Ich zitiere den Brief Professor Klecatskys, der auch in der „Kronen Zeitung“ abgedruckt wurde:

„Das Gutachtertrio“ – Mayer und Öhlinger, das hiezu Gutachten geschrieben hat – „denkt mit seinen Gutachten dem Text des Art 148 g Abs 2 B-VG auf dem Interpreta­tionsweg einen normativen Zusatz etwa des Inhalts zu: ,Das gilt nicht für die Freiheit­lichen bei der Wahl der Mitglieder der Volksanwaltschaft im Jahre 2007.‘ Einen solchen außerparlamentarischen Gutachterrat von einem parlamentarischen Teilorgan, wie dem Hauptausschuss oder gar dessen Obfrau allein, in Eigenregie zur VERFAS­SUNGSTAT zu erheben, ist in einer funktionierenden parlamentarischen Demokratie denkunmöglich (im Sinne der Rechtsprechung des Verfassungsgerichtshofes.) Es wäre Verfassungsbruch!“

Wir verlangen daher die Absetzung dieses Tagesordnungspunktes – so, wie Heinz Mayer auch gesagt hat: Wenn man diesen Tagesordnungspunkt heute nicht absetzt und diese Verfassungswidrigkeit fortsetzt, dann wäre der Akt der Wahl der Volksan­waltschaft ein Nullum, ein Nichtakt! Es dürfte der Bundespräsident die Volksanwälte auf Grund dieses Nichtaktes gar nicht angeloben! Und ich mache darauf aufmerksam, dass dieser Verfassungsbruch, der heute offenbar von allen anderen Fraktionen mitge­tragen wird (Abg. Dr. Van der Bellen: Es ist keine Rede von ...!), ein Skandal ist. – Das ist keine Rede, ich zeige es auf!

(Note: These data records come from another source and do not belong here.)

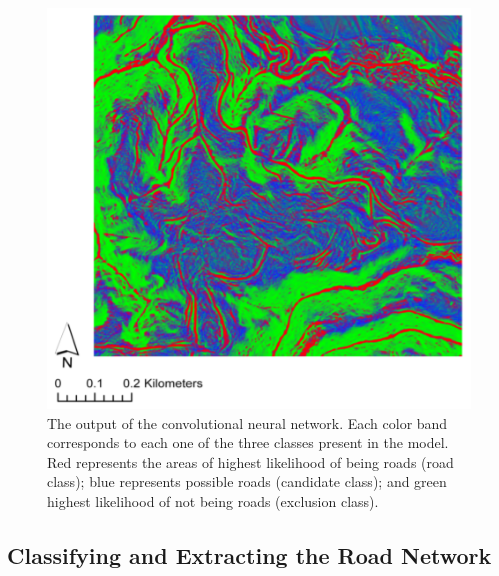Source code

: \documentclass[remotesensing,article,accept,pdftex,moreauthors]{Definitions/mdpi}
\begin{document}
\begin{figure}[H]
\includegraphics[width=12 cm]{cnn.png}
\caption{The output of the convolutional neural network. Each color band corresponds to each one of the three classes present in the model. Red represents the areas of highest likelihood of being roads (road class); blue represents possible roads (candidate class); and green highest likelihood of not being roads (exclusion class). \label{fig5}}
\end{figure}  

\subsection{Classifying and Extracting the Road Network}
\end{document}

Ich zeige es auf, Herr Van der Bellen, und ich komme zum Schlusssatz: Ich glaube, wir haben alle eine demokratiepolitische Verantwortung, und es soll nicht darum gehen, dass man irgendeine Kandidatin durchpeitscht – verfassungswidrig. (Beifall bei der FPÖ.)

10.20


Präsidentin Mag. Barbara Prammer: Als Nächster gelangt Herr Abgeordneter Dr. Einem zu Wort. 3 Minuten Redezeit. – Bitte.

 


10.20.34

Abgeordneter Dr. Caspar Einem (SPÖ): Frau Präsidentin! Meine sehr geehrten Damen und Herren! Meine sehr geehrte Damen und Herren auch auf der Galerie! Die Frage, um die es heute hier geht, ist die Frage, wie man die einschlägige Bestimmung der Bundesverfassung zu interpretieren hat. Erlauben Sie mir, dazu kurz zu sagen: Was steht denn drinnen? – Es steht drinnen, dass die drei mandatsstärksten Parteien einen Anspruch haben, jeweils eine Person für die Volksanwaltschaft zu nominieren. (Ruf bei der FPÖ: ... sind wir gleich!)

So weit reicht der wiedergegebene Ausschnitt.